▶ **RECORDS**
══════════════════════════════
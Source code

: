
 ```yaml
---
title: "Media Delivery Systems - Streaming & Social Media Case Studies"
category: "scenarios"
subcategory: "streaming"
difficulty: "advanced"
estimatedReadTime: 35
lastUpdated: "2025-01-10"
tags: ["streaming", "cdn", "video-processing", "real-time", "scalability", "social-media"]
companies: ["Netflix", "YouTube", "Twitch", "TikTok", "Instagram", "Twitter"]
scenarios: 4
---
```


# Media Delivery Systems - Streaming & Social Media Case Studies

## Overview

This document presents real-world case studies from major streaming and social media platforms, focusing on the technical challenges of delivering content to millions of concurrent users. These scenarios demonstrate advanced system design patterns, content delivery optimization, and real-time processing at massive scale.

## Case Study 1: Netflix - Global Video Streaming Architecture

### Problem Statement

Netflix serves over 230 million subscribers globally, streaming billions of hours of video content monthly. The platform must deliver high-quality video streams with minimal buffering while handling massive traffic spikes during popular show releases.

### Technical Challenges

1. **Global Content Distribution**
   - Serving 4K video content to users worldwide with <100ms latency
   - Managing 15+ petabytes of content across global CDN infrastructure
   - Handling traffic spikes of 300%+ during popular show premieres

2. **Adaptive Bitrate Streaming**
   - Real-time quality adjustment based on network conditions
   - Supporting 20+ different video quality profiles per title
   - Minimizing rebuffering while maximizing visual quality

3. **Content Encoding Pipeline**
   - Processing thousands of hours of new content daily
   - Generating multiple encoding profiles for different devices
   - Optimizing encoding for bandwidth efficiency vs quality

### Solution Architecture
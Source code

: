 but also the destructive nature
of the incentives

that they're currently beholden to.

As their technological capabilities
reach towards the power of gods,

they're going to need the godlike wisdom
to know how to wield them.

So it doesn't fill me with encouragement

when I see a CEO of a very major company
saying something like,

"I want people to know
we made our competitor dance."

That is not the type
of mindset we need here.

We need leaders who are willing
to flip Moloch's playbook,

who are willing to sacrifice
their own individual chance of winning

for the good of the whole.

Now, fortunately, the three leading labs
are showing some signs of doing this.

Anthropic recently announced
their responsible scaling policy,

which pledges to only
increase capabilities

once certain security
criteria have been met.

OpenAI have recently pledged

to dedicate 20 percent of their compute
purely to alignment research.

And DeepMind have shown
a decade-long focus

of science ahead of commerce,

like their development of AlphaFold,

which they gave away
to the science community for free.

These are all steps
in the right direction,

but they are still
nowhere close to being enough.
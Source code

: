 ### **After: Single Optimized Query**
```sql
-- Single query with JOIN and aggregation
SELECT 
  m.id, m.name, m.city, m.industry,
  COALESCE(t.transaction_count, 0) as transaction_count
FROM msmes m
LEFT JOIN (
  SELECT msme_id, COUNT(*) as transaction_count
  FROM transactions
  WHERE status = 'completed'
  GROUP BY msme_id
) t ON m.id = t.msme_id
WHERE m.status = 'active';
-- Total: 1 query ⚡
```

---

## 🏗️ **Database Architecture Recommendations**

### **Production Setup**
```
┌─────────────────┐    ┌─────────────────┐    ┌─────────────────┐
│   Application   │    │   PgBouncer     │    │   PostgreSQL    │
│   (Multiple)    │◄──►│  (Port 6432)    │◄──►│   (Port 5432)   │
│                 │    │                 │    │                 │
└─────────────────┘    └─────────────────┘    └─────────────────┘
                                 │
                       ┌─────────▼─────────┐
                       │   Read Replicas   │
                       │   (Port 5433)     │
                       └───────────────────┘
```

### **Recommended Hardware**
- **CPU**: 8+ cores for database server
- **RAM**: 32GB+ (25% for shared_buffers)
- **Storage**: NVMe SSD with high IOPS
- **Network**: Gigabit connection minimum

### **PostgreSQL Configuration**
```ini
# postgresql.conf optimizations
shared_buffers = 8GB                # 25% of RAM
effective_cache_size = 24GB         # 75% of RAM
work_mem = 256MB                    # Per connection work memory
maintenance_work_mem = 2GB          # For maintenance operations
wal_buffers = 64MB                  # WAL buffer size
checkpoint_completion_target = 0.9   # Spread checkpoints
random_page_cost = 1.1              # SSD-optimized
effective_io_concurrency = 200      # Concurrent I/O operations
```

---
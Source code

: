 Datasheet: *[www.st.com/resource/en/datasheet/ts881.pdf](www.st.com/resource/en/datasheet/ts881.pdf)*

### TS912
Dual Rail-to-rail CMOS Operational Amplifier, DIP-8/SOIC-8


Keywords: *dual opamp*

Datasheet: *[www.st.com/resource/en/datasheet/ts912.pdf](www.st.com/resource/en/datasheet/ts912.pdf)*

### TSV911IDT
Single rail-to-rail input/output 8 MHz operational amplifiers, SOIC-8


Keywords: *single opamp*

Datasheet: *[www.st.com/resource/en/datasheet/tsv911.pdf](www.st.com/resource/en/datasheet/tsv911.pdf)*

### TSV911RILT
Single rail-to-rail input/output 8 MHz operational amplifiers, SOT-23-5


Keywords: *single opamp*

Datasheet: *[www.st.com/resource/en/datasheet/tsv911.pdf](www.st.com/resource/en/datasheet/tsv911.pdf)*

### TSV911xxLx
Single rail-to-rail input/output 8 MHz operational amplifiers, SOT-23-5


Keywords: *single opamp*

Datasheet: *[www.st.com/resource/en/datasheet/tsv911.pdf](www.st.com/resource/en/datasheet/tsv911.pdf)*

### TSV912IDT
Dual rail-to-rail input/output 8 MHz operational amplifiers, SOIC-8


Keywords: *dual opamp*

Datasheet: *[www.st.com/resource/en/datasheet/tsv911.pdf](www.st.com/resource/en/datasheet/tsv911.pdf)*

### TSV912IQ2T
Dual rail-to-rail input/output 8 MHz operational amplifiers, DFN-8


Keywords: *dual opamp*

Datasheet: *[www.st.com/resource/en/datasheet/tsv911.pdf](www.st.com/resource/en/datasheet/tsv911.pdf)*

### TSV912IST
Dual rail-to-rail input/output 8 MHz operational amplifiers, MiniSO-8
══════════════════════════════
▶ **ASSIGNED TASK**
Only the lines with the string "connection" are wanted; pick them out of the records above and copy them.

▶ **RESULT OF THE EXERCISE**
- **Network**: Gigabit connection minimum
work_mem = 256MB                    # Per connection work memory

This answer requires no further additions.